* **What you will do**:
Word for word, please restate the line containing "分析成功产品的商业模式、获客" and all the lines that follow it to the end of the data.

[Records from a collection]
# # # # #

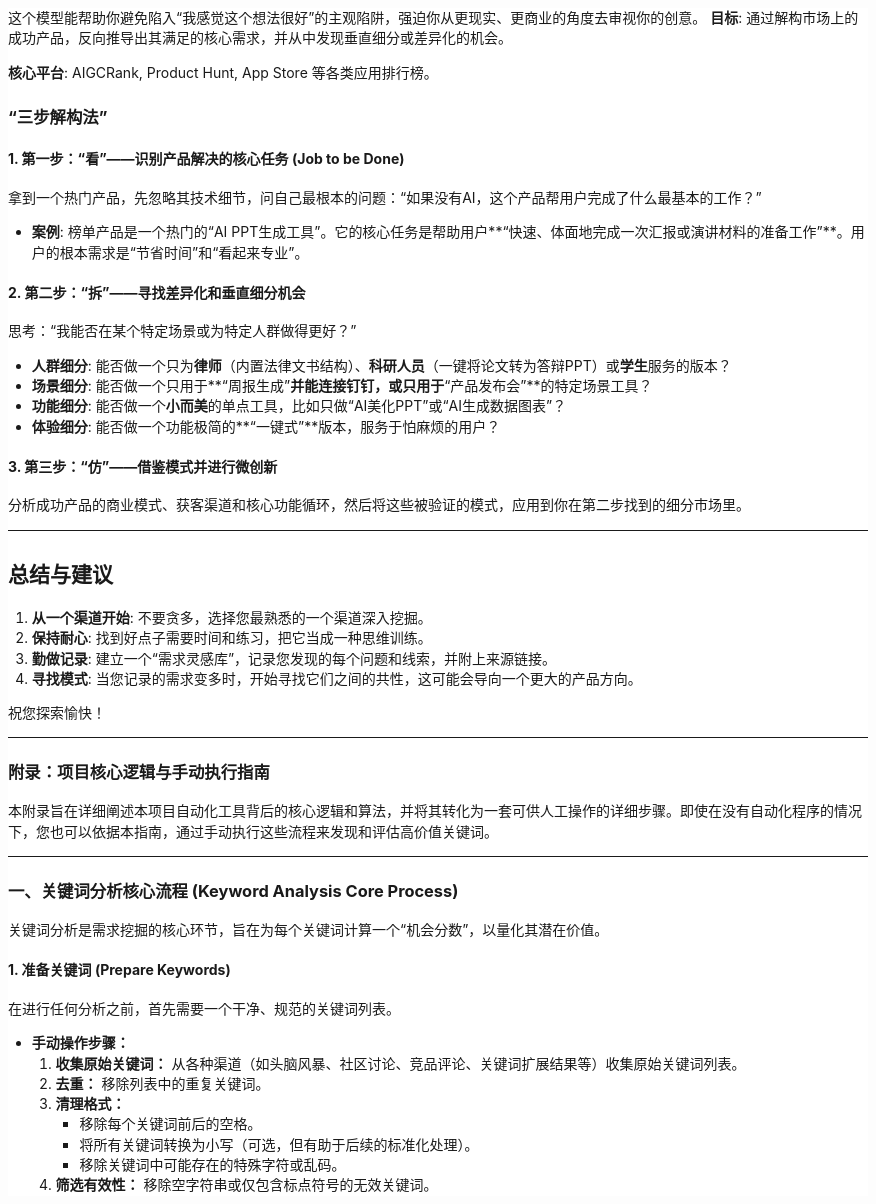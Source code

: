 这个模型能帮助你避免陷入“我感觉这个想法很好”的主观陷阱，强迫你从更现实、更商业的角度去审视你的创意。
**目标**: 通过解构市场上的成功产品，反向推导出其满足的核心需求，并从中发现垂直细分或差异化的机会。

**核心平台**: AIGCRank, Product Hunt, App Store 等各类应用排行榜。

### “三步解构法”

#### 1. 第一步：“看”——识别产品解决的核心任务 (Job to be Done)

拿到一个热门产品，先忽略其技术细节，问自己最根本的问题：“如果没有AI，这个产品帮用户完成了什么最基本的工作？”

*   **案例**: 榜单产品是一个热门的“AI PPT生成工具”。它的核心任务是帮助用户**“快速、体面地完成一次汇报或演讲材料的准备工作”**。用户的根本需求是“节省时间”和“看起来专业”。

#### 2. 第二步：“拆”——寻找差异化和垂直细分机会

思考：“我能否在某个特定场景或为特定人群做得更好？”

*   **人群细分**: 能否做一个只为**律师**（内置法律文书结构）、**科研人员**（一键将论文转为答辩PPT）或**学生**服务的版本？
*   **场景细分**: 能否做一个只用于**“周报生成”**并能连接钉钉，或只用于**“产品发布会”**的特定场景工具？
*   **功能细分**: 能否做一个**小而美**的单点工具，比如只做“AI美化PPT”或“AI生成数据图表”？
*   **体验细分**: 能否做一个功能极简的**“一键式”**版本，服务于怕麻烦的用户？

#### 3. 第三步：“仿”——借鉴模式并进行微创新

分析成功产品的商业模式、获客渠道和核心功能循环，然后将这些被验证的模式，应用到你在第二步找到的细分市场里。

---

## 总结与建议

1.  **从一个渠道开始**: 不要贪多，选择您最熟悉的一个渠道深入挖掘。
2.  **保持耐心**: 找到好点子需要时间和练习，把它当成一种思维训练。
3.  **勤做记录**: 建立一个“需求灵感库”，记录您发现的每个问题和线索，并附上来源链接。
4.  **寻找模式**: 当您记录的需求变多时，开始寻找它们之间的共性，这可能会导向一个更大的产品方向。

祝您探索愉快！

---

### **附录：项目核心逻辑与手动执行指南**

本附录旨在详细阐述本项目自动化工具背后的核心逻辑和算法，并将其转化为一套可供人工操作的详细步骤。即使在没有自动化程序的情况下，您也可以依据本指南，通过手动执行这些流程来发现和评估高价值关键词。

---

### **一、关键词分析核心流程 (Keyword Analysis Core Process)**

关键词分析是需求挖掘的核心环节，旨在为每个关键词计算一个“机会分数”，以量化其潜在价值。

#### **1. 准备关键词 (Prepare Keywords)**

在进行任何分析之前，首先需要一个干净、规范的关键词列表。

*   **手动操作步骤：**
    1.  **收集原始关键词：** 从各种渠道（如头脑风暴、社区讨论、竞品评论、关键词扩展结果等）收集原始关键词列表。
    2.  **去重：** 移除列表中的重复关键词。
    3.  **清理格式：**
        *   移除每个关键词前后的空格。
        *   将所有关键词转换为小写（可选，但有助于后续的标准化处理）。
        *   移除关键词中可能存在的特殊字符或乱码。
    4.  **筛选有效性：** 移除空字符串或仅包含标点符号的无效关键词。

# # # # #

* **Response area**:
分析成功产品的商业模式、获客渠道和核心功能循环，然后将这些被验证的模式，应用到你在第二步找到的细分市场里。

---

## 总结与建议

1.  **从一个渠道开始**: 不要贪多，选择您最熟悉的一个渠道深入挖掘。
2.  **保持耐心**: 找到好点子需要时间和练习，把它当成一种思维训练。
3.  **勤做记录**: 建立一个“需求灵感库”，记录您发现的每个问题和线索，并附上来源链接。
4.  **寻找模式**: 当您记录的需求变多时，开始寻找它们之间的共性，这可能会导向一个更大的产品方向。

祝您探索愉快！

---

### **附录：项目核心逻辑与手动执行指南**

本附录旨在详细阐述本项目自动化工具背后的核心逻辑和算法，并将其转化为一套可供人工操作的详细步骤。即使在没有自动化程序的情况下，您也可以依据本指南，通过手动执行这些流程来发现和评估高价值关键词。

---

### **一、关键词分析核心流程 (Keyword Analysis Core Process)**

关键词分析是需求挖掘的核心环节，旨在为每个关键词计算一个“机会分数”，以量化其潜在价值。

#### **1. 准备关键词 (Prepare Keywords)**

在进行任何分析之前，首先需要一个干净、规范的关键词列表。

*   **手动操作步骤：**
    1.  **收集原始关键词：** 从各种渠道（如头脑风暴、社区讨论、竞品评论、关键词扩展结果等）收集原始关键词列表。
    2.  **去重：** 移除列表中的重复关键词。
    3.  **清理格式：**
        *   移除每个关键词前后的空格。
        *   将所有关键词转换为小写（可选，但有助于后续的标准化处理）。
        *   移除关键词中可能存在的特殊字符或乱码。
    4.  **筛选有效性：** 移除空字符串或仅包含标点符号的无效关键词。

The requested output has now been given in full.